2. The history of CFS can also be traced for those with emotion related causes by studying the literature in relation to the diagnoses of anxiety states, cardiovascular neuroses, neuroses, cardiophobia and then to neurasthenia of the nineteenth century etc.

3. The history could also be studied from a military perspective in relation to the gulf war syndrome back to battle fatigue, combat neurosis, war neuroses, and then to soldier’s heart in World War 1, and then to Da Costa’s syndrome in the American Civil War, and to the battles of the ancient Greek and Roman armies etc.

4. The history could also be studied by examining the scientific research literature of physical causes of the main symptoms with the studies of Cohen and White in the 1940’s and 50’s, and back to those of MacKenzie and Lewis of the first decade of the twentieth century, and to Da Costa of 1871.

In 1987 Harvard professor Oglesby Paul wrote a ten page history of Da Costa’s syndrome in which he reported on all of those views, so early in my contributions I summarised it as a way of providing an instant account of :”all” of the history for Wikipedia.
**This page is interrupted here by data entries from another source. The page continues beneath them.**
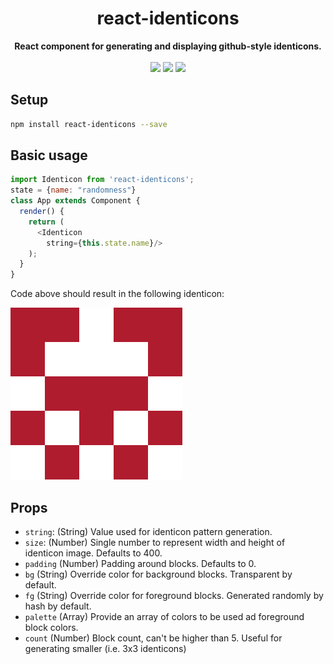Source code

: <h1 align="center">react-identicons</h1>
<div align="center">
  <strong>React component for generating and displaying github-style identicons.</strong>
</div>
</br>
<div align="center">  
  <img src="https://img.shields.io/bundlephobia/min/react-identicons.svg"/>
  <img src="https://img.shields.io/npm/v/react-identicons.svg"/>
  <img src="https://img.shields.io/npm/l/react-identicons.svg"/>
</div>


## Setup

```bash
npm install react-identicons --save
```
## Basic usage

```javascript
import Identicon from 'react-identicons';
state = {name: "randomness"}
class App extends Component {
  render() {
    return (
      <Identicon
        string={this.state.name}/>
    );
  }
}
```
Code above should result in the following identicon:  

![Identicon](img/identicon.png)

## Props

* `string`: (String) Value used for identicon pattern generation.
* `size`: (Number) Single number to represent width and height of identicon image. Defaults to 400.
* `padding` (Number) Padding around blocks. Defaults to 0.
* `bg` (String) Override color for background blocks. Transparent by default.
* `fg` (String) Override color for foreground blocks. Generated randomly by hash by default.
* `palette` (Array) Provide an array of colors to be used ad foreground block colors.
* `count` (Number) Block count, can't be higher than 5. Useful for generating smaller (i.e. 3x3 identicons)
I then had the intention of gradually improving it by searching for, and providing specific studies from each prior decade, and as I progressed, to gradually reduce the Oglesby Paul section to a one paragraph summary.

However, I had a couple of nitpicking critics who accused me of putting large “dumps” of material into the topic, and they reduced it to one sentence about anxiety.

They then began to argue that a modern dictionary (which has only one paragraph of information) had described it as being “considered” to be an anxiety disorder, and that therefore, according to their interpretation of policy, the history of anxiety theories had to be written as if nothing else had ever been considered or discovered.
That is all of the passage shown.